■ ACTION ITEM ■
Using the listing below, return every line that includes "formulation".

■ EXERCISE MATERIALS ■
○ ○ ○

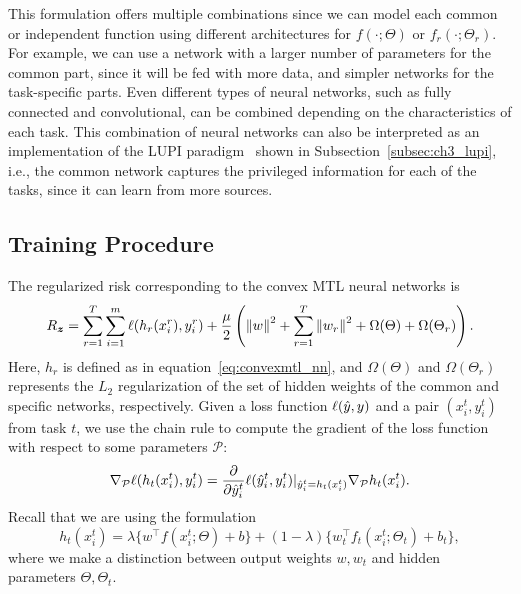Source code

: This formulation offers multiple combinations since we can model each common or independent function using different architectures for $f(\cdot; \Theta)$ or $f_r(\cdot; \Theta_r)$.
%
For example, we can use a network with a larger number of parameters for the common part, since it will be fed with more data, and simpler networks for the task-specific parts.
%
Even different types of neural networks, such as fully connected and convolutional, can be combined depending on the characteristics of each task.
This combination of neural networks can also be interpreted as an implementation of the LUPI paradigm~\citep{VapnikI15a} shown in Subsection~\ref{subsec:ch3_lupi}, i.e., the common network captures the privileged information for each of the tasks, since it can learn from more sources.
%

%
\subsection{Training Procedure}
The regularized risk corresponding to the convex MTL neural networks is
\begin{equation}
    \label{eq:regrisk_convex_nn}
    \begin{aligned}
        \risk_{\bsample} = \sum_{r=1}^\ntasks \sum_{i=1}^{m} \lossf(h_r(x_i^r), y_i^r) + \frac{\mu}{2} \left( \norm{w}^2 + \sum_{r=1}^\ntasks \norm{w_r}^2 + \Omega(\Theta) + \Omega(\Theta_r)\right) .
    \end{aligned}
\end{equation}
Here, $h_r$ is defined as in equation~\eqref{eq:convexmtl_nn}, and $\Omega(\Theta)$ and $\Omega(\Theta_r)$ represents the $L_2$ regularization of the set of hidden weights of the common and specific networks, respectively.
Given a loss function $\ell(\hat{y}, y)$ and a pair $(x_i^t, y_i^t)$ from task $t$, we use the chain rule to compute the gradient of the loss function with respect to some parameters $\mathcal{P}$:
\begin{equation}\label{eq:gradient_p}
    \nabla_\mathcal{P} \lossf(h_t(x_i^t), y_i^t) = 
    \frac{\partial}{\partial \hat{y}_i^t} \lossf(\hat{y}_i^t, y_i^t) \vert_{\hat{y}_i^t = h_t(x_i^t)} \nabla_\mathcal{P} h_t(x_i^t) .
\end{equation}
Recall that we are using the formulation 
$$h_t(x_i^t)
= \lambda \lbrace w^\intercal f(x_i^t; \Theta) + b \rbrace + (1 - \lambda) \lbrace w_t^\intercal f_t(x_i^t; \Theta_t) + b_t \rbrace, $$
where we make a distinction between output weights $w, w_t$ and hidden parameters $\Theta, \Theta_t$.
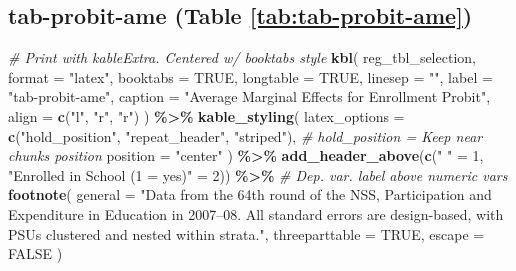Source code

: \documentclass[
]{article}
\newenvironment{Shaded}{\begin{snugshade}}{\end{snugshade}}
\newcommand{\AttributeTok}[1]{\textcolor[rgb]{0.13,0.29,0.53}{#1}}
\newcommand{\CommentTok}[1]{\textcolor[rgb]{0.56,0.35,0.01}{\textit{#1}}}
\newcommand{\ConstantTok}[1]{\textcolor[rgb]{0.56,0.35,0.01}{#1}}
\newcommand{\DecValTok}[1]{\textcolor[rgb]{0.00,0.00,0.81}{#1}}
\newcommand{\FunctionTok}[1]{\textcolor[rgb]{0.13,0.29,0.53}{\textbf{#1}}}
\newcommand{\NormalTok}[1]{#1}
\newcommand{\OtherTok}[1]{\textcolor[rgb]{0.56,0.35,0.01}{#1}}
\newcommand{\SpecialCharTok}[1]{\textcolor[rgb]{0.81,0.36,0.00}{\textbf{#1}}}
\newcommand{\StringTok}[1]{\textcolor[rgb]{0.31,0.60,0.02}{#1}}
\begin{document}
\subsection*{tab-probit-ame (Table \ref{tab:tab-probit-ame})}\label{tab-probit-ame-table-reftabtab-probit-ame}

\begin{Shaded}
\begin{Highlighting}[]
\CommentTok{\# Print with kableExtra. Centered w/ booktabs style}
\FunctionTok{kbl}\NormalTok{(}
\NormalTok{  reg\_tbl\_selection,}
  \AttributeTok{format =} \StringTok{"latex"}\NormalTok{,}
  \AttributeTok{booktabs =} \ConstantTok{TRUE}\NormalTok{,}
  \AttributeTok{longtable =} \ConstantTok{TRUE}\NormalTok{,}
  \AttributeTok{linesep =} \StringTok{""}\NormalTok{,}
  \AttributeTok{label =} \StringTok{"tab{-}probit{-}ame"}\NormalTok{,}
  \AttributeTok{caption =} \StringTok{"Average Marginal Effects for Enrollment Probit"}\NormalTok{,}
  \AttributeTok{align =} \FunctionTok{c}\NormalTok{(}\StringTok{"l"}\NormalTok{, }\StringTok{"r"}\NormalTok{, }\StringTok{"r"}\NormalTok{)}
\NormalTok{) }\SpecialCharTok{\%\textgreater{}\%}
  \FunctionTok{kable\_styling}\NormalTok{(}
    \AttributeTok{latex\_options =} \FunctionTok{c}\NormalTok{(}\StringTok{"hold\_position"}\NormalTok{, }\StringTok{"repeat\_header"}\NormalTok{, }\StringTok{"striped"}\NormalTok{), }\CommentTok{\# hold\_position = Keep near chunk\textquotesingle{}s position}
    \AttributeTok{position =} \StringTok{"center"}
\NormalTok{  ) }\SpecialCharTok{\%\textgreater{}\%}
  \FunctionTok{add\_header\_above}\NormalTok{(}\FunctionTok{c}\NormalTok{(}\StringTok{" "} \OtherTok{=} \DecValTok{1}\NormalTok{, }\StringTok{"Enrolled in School (1 = yes)"} \OtherTok{=} \DecValTok{2}\NormalTok{)) }\SpecialCharTok{\%\textgreater{}\%} \CommentTok{\# Dep. var. label above numeric vars}
  \FunctionTok{footnote}\NormalTok{(}
    \AttributeTok{general =} \StringTok{"Data from the 64th round of the NSS, \textasciigrave{}\textasciigrave{}Participation and Expenditure in Education\textquotesingle{}\textquotesingle{} in 2007–08. All standard errors are design{-}based, with PSUs clustered and nested within strata."}\NormalTok{,}
    \AttributeTok{threeparttable =} \ConstantTok{TRUE}\NormalTok{,}
    \AttributeTok{escape =} \ConstantTok{FALSE}
\NormalTok{  )}
\end{Highlighting}
\end{Shaded}
\end{document}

○ ○ ○

■ RESULT FOR THIS EXERCISE ■
: This formulation offers multiple combinations since we can model each common or independent function using different architectures for $f(\cdot; \Theta)$ or $f_r(\cdot; \Theta_r)$.
Recall that we are using the formulation 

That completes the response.